You can also import all of the above functions by importing PWBM_Cloud_Utils.

import PWBM_Cloud_Utils as utils

Step 3: Define Main Function

Define a main() function in your main.py file to handle different execution environments (cloud or local):

import json
from pathlib import Path
import PWBM_Cloud_Utils as utils

def main():
    # Create config from your secrets credentials
    config = utils.IO_Config()
    # Note when cloud_data=False, the local_path used for io will default to HPC drive "//hpc3-fs.wharton.upenn.edu/PWBM"
    # if you want to set a different local_path you can do that as follows
    # config = utils.IO_Config(local_path = "some_other_folder/data")

    # parse arguments from command line
    args = utils.Cloud_Utils.parse_args()

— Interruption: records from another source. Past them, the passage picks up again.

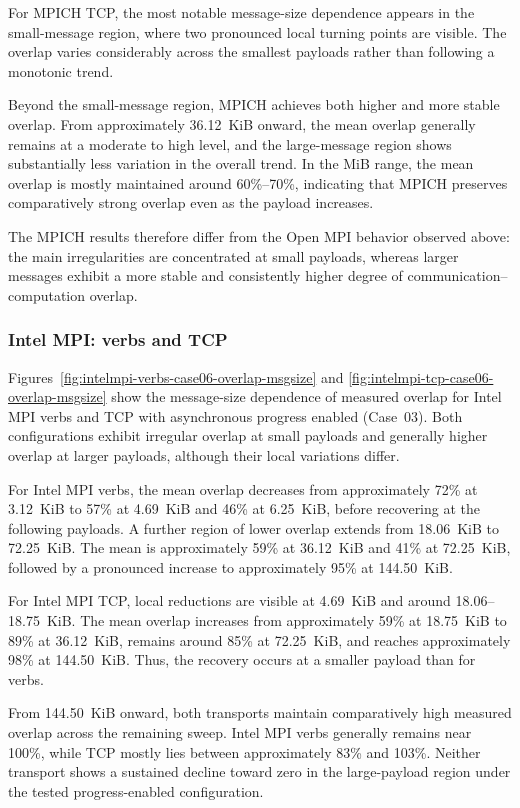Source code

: For MPICH TCP, the most notable message-size dependence appears in the
small-message region, where two pronounced local turning points are visible.
The overlap varies considerably across the smallest payloads rather than
following a monotonic trend.

Beyond the small-message region, MPICH achieves both higher and more stable
overlap. From approximately 36.12~KiB onward, the mean overlap generally
remains at a moderate to high level, and the large-message region shows
substantially less variation in the overall trend. In the MiB range, the mean
overlap is mostly maintained around 60\%--70\%, indicating that MPICH
preserves comparatively strong overlap even as the payload increases.

The MPICH results therefore differ from the Open MPI behavior observed above:
the main irregularities are concentrated at small payloads, whereas larger
messages exhibit a more stable and consistently higher degree of
communication--computation overlap.




\subsubsection{Intel MPI: verbs and TCP}

Figures~\ref{fig:intelmpi-verbs-case06-overlap-msgsize} and
\ref{fig:intelmpi-tcp-case06-overlap-msgsize} show the message-size
dependence of measured overlap for Intel MPI verbs and TCP with
asynchronous progress enabled (Case~03). Both configurations exhibit
irregular overlap at small payloads and generally higher overlap at
larger payloads, although their local variations differ.

For Intel MPI verbs, the mean overlap decreases from approximately 72\%
at 3.12~KiB to 57\% at 4.69~KiB and 46\% at 6.25~KiB, before recovering
at the following payloads. A further region of lower overlap extends
from 18.06~KiB to 72.25~KiB. The mean is approximately 59\% at
36.12~KiB and 41\% at 72.25~KiB, followed by a pronounced increase to
approximately 95\% at 144.50~KiB.

For Intel MPI TCP, local reductions are visible at 4.69~KiB and around
18.06--18.75~KiB. The mean overlap increases from approximately 59\% at
18.75~KiB to 89\% at 36.12~KiB, remains around 85\% at 72.25~KiB,
and reaches approximately 98\% at 144.50~KiB. Thus, the recovery occurs
at a smaller payload than for verbs.

From 144.50~KiB onward, both transports maintain comparatively high
measured overlap across the remaining sweep. Intel MPI verbs generally
remains near 100\%, while TCP mostly lies between approximately 83\%
and 103\%. Neither transport shows a sustained decline toward zero in
the large-payload region under the tested progress-enabled configuration.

    if args.policy_id is not None:
        # Cloud version code

        cloud_main = utils.Cloud_Main(run_id=args.run_id, policy_id=args.policy_id)

        # Load data from the database
        NAME = cloud_main.Name
        OUTPUT_PATH = cloud_main.Output_Path # path to use when writing output
        RUNTIME_OPTIONS = cloud_main.Input_Config # includes "stacking_order", a list of policy_id in batch run
        POLICY_FILES = cloud_main.Policy_Files # gives you a list of dictionaries that contain file data

        # make list of policy files into a dictionary with full file name as key
        # Note: you don't need to do this, but makes demo more readable
        file_dict = {}
        for f in POLICY_FILES:
            file_dict[f"{f['name']}.{f['file_type']}"] = f

        # how to load a json parameter file into a dictionary
        json_dict = json.loads(file_dict["runtime1.json"]['data'])

        # how to load a csv parameter file into a pandas Dataframe
        csv_obj = io.StringIO(file_dict["parameters.csv"]['data'])
        csv_df = pd.read_csv(csv_obj)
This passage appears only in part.